The researchers found that mice with a dysfunctional copy of the ‘teen gene,’ formally known as DCC, did in fact show signs of behavioral problems that extended into adulthood.

“We looked at behaviors in mice that are similar to some behaviors that are observed in humans who suffer from certain psychiatric illnesses,” says Flores in an email to Healthline.

Moreover, the researchers found that the DCC gene was more active in the brains of people who had committed suicide than in those of healthy people. The researchers believe that toning down the gene’s action may provide some level of protection against psychiatric disorders involving the prefrontal cortex.

Understand the Basics of Schizophrenia »

While the researchers’ work focused on mice, the study offers a first glimpse of how genetics can affect this area of the brain.

“They’re identifying not just the gene that controls development of the prefrontal cortex,” says Meeves, “but also what intervention of chemicals might assist in the development of the connections so that it gets fully developed.”

In addition to the potential for new drug treatments to treat schizophrenia and other mental illnesses, the research may also provide doctors with clues as to which teenagers are most at risk of developing schizophrenia, substance abuse, or depression.

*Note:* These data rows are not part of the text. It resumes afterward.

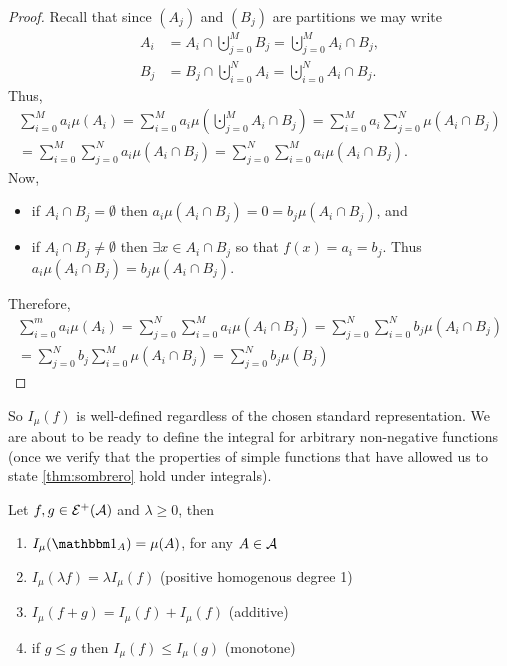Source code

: \begin{proof}
	Recall that since $(A_j)$ and $(B_j)$ are partitions we may write
	\begin{align*}
		A_i &= A_i \cap \bigcupdot_{j = 0}^M B_j = \bigcupdot_{j = 0}^M A_i \cap B_j, \\
		B_j &= B_j \cap \bigcupdot_{i = 0}^N A_i = \bigcupdot_{i = 0}^N A_i \cap B_j.
	\end{align*}
	Thus,
	\begin{multline*}
		\sum_{i = 0}^M a_i \mu(A_i)
		= \sum_{i = 0}^M a_i \mu\left(\bigcupdot_{j = 0}^M A_i \cap B_j\right)
		= \sum_{i = 0}^M a_i \sum_{j = 0}^N \mu(A_i \cap B_j)\\
		= \sum_{i = 0}^M \sum_{j = 0}^N a_i \mu(A_i \cap B_j)
		= \sum_{j = 0}^N \sum_{i = 0}^M a_i \mu(A_i \cap B_j).
	\end{multline*}
	Now,
	\begin{itemize}
		\item if $A_i \cap B_j = \emptyset$ then $a_i\mu(A_i \cap B_j) = 0 = b_j \mu(A_i \cap B_j)$, and
		\item if $A_i \cap B_j \neq \emptyset$ then $\exists x \in A_i \cap B_j$ so that $f(x) = a_i = b_j$. Thus $a_i \mu(A_i \cap B_j) = b_j \mu(A_i \cap B_j)$.
	\end{itemize}
	Therefore,
	\begin{multline*}
		\sum_{i = 0}^m a_i \mu(A_i)
		= \sum_{j = 0}^N \sum_{i = 0}^M a_i \mu(A_i \cap B_j)
		= \sum_{j = 0}^N \sum_{i = 0}^N b_j \mu(A_i \cap B_j)\\
		= \sum_{j = 0}^N b_j \sum_{i = 0}^M \mu(A_i \cap B_j)
		= \sum_{j = 0}^N b_j \mu(B_j)
	\end{multline*}
\end{proof}

So $I_\mu(f)$ is well-defined regardless of the chosen standard representation. We are about to be ready to define the integral for arbitrary non-negative functions (once we verify that the properties of simple functions that have allowed us to state \autoref{thm:sombrero} hold under integrals).

\begin{thm}[Properties of $I_\mu(f)$]
	\label{thm:prop-integrals-simple}
	Let $f, g \in \mathcal{E}^+(\mathcal{A})$ and $\lambda \geq 0$, then
	\begin{enumerate}
		\item $I_\mu(\ind_A) = \mu(A)$, for any $A \in \mathcal{A}$
		\item $I_\mu(\lambda f) = \lambda I_\mu(f)$ (positive homogenous degree 1)
		\item $I_\mu(f + g) = I_\mu(f) + I_\mu(f)$ (additive)
		\item if $g \leq g$ then $I_\mu(f) \leq I_\mu(g)$ (monotone)
	\end{enumerate}	
\end{thm}

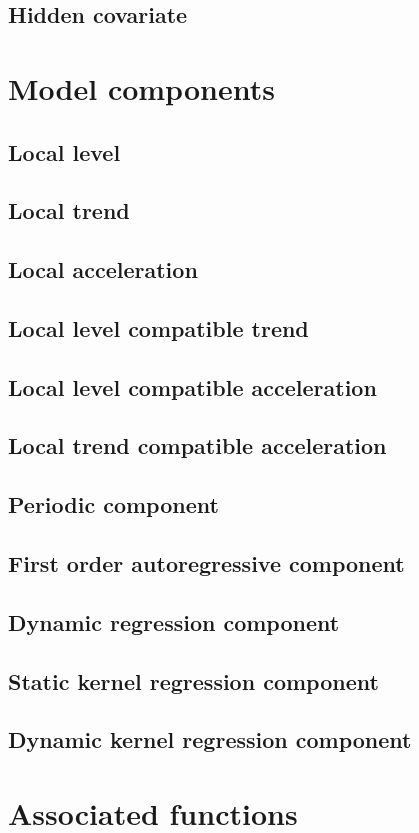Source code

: \documentclass{book}
\begin{document}
\subsection{Hidden covariate}
\section{Model components}
\subsection{Local level}
\subsection{Local trend}
\subsection{Local acceleration}
\subsection{Local level compatible trend}
\subsection{Local level compatible acceleration}
\subsection{Local trend compatible acceleration}
\subsection{Periodic component}
\subsection{First order autoregressive component}
\subsection{Dynamic regression component}
\subsection{Static kernel regression component}
\subsection{Dynamic kernel regression component}
\section{Associated functions}
\newpage
\end{document}
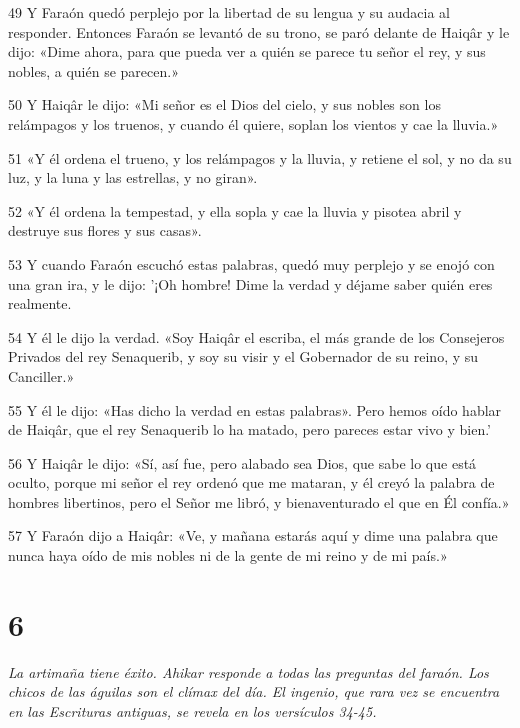 \par 49 Y Faraón quedó perplejo por la libertad de su lengua y su audacia al responder. Entonces Faraón se levantó de su trono, se paró delante de Haiqâr y le dijo: «Dime ahora, para que pueda ver a quién se parece tu señor el rey, y sus nobles, a quién se parecen.»

\par 50 Y Haiqâr le dijo: «Mi señor es el Dios del cielo, y sus nobles son los relámpagos y los truenos, y cuando él quiere, soplan los vientos y cae la lluvia.»

\par 51 «Y él ordena el trueno, y los relámpagos y la lluvia, y retiene el sol, y no da su luz, y la luna y las estrellas, y no giran».

\par 52 «Y él ordena la tempestad, y ella sopla y cae la lluvia y pisotea abril y destruye sus flores y sus casas».

\par 53 Y cuando Faraón escuchó estas palabras, quedó muy perplejo y se enojó con una gran ira, y le dijo: '¡Oh hombre! Dime la verdad y déjame saber quién eres realmente.

\par 54 Y él le dijo la verdad. «Soy Haiqâr el escriba, el más grande de los Consejeros Privados del rey Senaquerib, y soy su visir y el Gobernador de su reino, y su Canciller.»

\par 55 Y él le dijo: «Has dicho la verdad en estas palabras». Pero hemos oído hablar de Haiqâr, que el rey Senaquerib lo ha matado, pero pareces estar vivo y bien.'

\par 56 Y Haiqâr le dijo: «Sí, así fue, pero alabado sea Dios, que sabe lo que está oculto, porque mi señor el rey ordenó que me mataran, y él creyó la palabra de hombres libertinos, pero el Señor me libró, y bienaventurado el que en Él confía.»

\par 57 Y Faraón dijo a Haiqâr: «Ve, y mañana estarás aquí y dime una palabra que nunca haya oído de mis nobles ni de la gente de mi reino y de mi país.»

\chapter{6}

\par \textit{La artimaña tiene éxito. Ahikar responde a todas las preguntas del faraón. Los chicos de las águilas son el clímax del día. El ingenio, que rara vez se encuentra en las Escrituras antiguas, se revela en los versículos 34-45.}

“If they can unlock this, it will be a significant discovery,” says Meeves, “because there haven’t been any great answers, pharmacologically or biomedically, in being able to determine this.”

Flores and her team are continuing their exploration of DCC in mice, but with an eye toward other factors that can affect the gene’s expression.

“One of the things we are studying now is how exposure to factors that are known to increase the risk for certain psychiatric disorders—for example drugs of abuse during adolescence—alter the expression of the DCC gene and then in turn alter the development of the brain,” says Flores.

“We are also investigating whether ‘positive’ events—for example, breeding mice in an ‘interesting’ and ‘rich’ environment also modify DCC,” she adds.

Recognize the Signs of Depression »

While still several years away, new treatments based on this work will likely involve a combination of drugs and therapies designed to affect the development of the prefrontal cortex.

“The prefrontal cortex is also an area responsible for human interaction, which is called Theory of Mind,” says Joseph Shrand, M.D., a psychiatry instructor at Harvard Medical School, and author of Outsmarting Anger. “This is our basic ability to appreciate what somebody else is thinking or feeling—it’s empathy.”

In his work with teenagers, Shrand uses an approach based on the Theory of Mind to direct thinking from the brain’s emotional and impulsive limbic system—the part of the brain that often predominates in teenagers—to the prefrontal cortex.

This method, which is relevant for people of all ages, emphasizes accepting a person’s behavior as the best that he or she can do at that moment, without condoning it or judging it. In that way, anger and anxiety can be diffused.

“By using respect, we can modify emotion and shift a person to their prefrontal cortex,” he says, “so they can begin… looking at why they do what they do, and anticipating the consequence.”